### TO DO
Collect each line of the records containing the string "gradientowym".
⁂
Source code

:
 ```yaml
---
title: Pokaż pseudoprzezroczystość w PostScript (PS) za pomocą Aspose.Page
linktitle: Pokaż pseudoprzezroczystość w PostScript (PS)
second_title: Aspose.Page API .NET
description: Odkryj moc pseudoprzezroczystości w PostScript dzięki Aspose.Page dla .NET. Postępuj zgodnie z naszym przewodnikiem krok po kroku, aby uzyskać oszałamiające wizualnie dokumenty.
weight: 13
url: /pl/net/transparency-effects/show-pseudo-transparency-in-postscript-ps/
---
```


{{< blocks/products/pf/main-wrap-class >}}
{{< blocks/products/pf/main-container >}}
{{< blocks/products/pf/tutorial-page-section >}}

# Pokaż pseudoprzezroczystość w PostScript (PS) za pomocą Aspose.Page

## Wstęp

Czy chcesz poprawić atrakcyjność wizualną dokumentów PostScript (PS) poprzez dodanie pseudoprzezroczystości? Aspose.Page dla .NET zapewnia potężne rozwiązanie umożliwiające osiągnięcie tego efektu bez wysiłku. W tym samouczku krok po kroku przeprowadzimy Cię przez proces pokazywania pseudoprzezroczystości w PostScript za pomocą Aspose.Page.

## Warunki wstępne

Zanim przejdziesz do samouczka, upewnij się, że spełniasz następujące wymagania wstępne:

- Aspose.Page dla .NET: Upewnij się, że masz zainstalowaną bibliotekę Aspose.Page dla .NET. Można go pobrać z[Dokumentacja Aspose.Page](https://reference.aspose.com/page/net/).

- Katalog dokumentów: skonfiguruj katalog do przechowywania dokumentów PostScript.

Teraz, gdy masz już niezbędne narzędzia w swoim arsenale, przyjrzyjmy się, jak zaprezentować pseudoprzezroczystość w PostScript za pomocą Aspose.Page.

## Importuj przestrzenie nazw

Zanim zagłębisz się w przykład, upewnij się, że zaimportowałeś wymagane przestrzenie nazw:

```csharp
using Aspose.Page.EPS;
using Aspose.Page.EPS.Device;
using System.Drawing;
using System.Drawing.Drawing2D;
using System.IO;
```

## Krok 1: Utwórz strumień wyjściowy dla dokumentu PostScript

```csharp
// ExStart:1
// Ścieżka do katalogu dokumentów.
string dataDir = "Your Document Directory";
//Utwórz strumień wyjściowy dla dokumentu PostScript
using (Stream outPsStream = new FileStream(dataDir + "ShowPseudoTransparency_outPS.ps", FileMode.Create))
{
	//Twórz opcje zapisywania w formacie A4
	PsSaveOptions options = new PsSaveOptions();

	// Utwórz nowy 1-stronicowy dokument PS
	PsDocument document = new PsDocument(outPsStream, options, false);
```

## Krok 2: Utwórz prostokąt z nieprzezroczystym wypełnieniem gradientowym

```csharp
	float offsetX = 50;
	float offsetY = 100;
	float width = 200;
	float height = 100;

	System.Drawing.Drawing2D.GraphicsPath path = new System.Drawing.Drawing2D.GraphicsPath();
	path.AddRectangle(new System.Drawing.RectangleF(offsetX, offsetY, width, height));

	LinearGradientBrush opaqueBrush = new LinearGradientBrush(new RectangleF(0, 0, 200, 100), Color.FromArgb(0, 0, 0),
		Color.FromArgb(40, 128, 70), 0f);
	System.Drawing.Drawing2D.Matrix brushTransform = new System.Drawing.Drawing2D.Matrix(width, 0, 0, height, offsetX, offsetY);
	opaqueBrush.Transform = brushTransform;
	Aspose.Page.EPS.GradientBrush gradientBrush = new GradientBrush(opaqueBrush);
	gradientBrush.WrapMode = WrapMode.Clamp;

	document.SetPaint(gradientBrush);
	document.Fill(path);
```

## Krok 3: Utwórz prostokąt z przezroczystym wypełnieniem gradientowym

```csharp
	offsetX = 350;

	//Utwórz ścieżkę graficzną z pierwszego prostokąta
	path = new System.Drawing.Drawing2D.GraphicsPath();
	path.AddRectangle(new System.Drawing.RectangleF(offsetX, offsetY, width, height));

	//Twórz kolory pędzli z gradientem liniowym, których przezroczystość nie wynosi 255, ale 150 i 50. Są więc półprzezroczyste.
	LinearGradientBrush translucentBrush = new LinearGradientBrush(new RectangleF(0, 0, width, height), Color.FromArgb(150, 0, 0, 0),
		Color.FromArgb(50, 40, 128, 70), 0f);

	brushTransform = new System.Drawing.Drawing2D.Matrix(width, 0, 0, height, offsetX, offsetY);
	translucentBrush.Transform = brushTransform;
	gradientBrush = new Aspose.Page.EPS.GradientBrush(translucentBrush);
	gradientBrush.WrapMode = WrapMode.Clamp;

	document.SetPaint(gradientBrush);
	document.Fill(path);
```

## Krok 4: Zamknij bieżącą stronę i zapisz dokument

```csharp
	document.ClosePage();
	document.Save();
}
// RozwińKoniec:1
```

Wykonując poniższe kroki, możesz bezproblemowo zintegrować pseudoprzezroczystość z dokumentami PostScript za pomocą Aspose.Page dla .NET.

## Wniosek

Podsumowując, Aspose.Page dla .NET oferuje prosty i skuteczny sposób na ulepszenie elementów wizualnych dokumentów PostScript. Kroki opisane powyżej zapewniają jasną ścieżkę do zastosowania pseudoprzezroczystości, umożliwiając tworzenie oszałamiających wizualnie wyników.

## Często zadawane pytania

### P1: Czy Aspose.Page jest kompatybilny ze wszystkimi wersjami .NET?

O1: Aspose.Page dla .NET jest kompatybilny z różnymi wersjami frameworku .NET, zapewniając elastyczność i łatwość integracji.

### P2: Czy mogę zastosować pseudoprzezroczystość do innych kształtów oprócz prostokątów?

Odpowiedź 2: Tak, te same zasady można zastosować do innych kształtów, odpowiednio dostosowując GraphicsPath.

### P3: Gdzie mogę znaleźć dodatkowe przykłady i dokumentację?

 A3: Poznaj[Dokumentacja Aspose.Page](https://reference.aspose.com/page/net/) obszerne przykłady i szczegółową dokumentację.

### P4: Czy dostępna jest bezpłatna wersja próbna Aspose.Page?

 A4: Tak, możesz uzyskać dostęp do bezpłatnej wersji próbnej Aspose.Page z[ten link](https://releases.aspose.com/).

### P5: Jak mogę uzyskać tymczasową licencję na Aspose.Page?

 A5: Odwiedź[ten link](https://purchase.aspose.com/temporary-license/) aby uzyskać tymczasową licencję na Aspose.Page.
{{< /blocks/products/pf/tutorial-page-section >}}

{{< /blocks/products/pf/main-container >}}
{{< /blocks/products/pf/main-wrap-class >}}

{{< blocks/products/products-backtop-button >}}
⁂
### TASK OUTPUT
## Krok 2: Utwórz prostokąt z nieprzezroczystym wypełnieniem gradientowym
## Krok 3: Utwórz prostokąt z przezroczystym wypełnieniem gradientowym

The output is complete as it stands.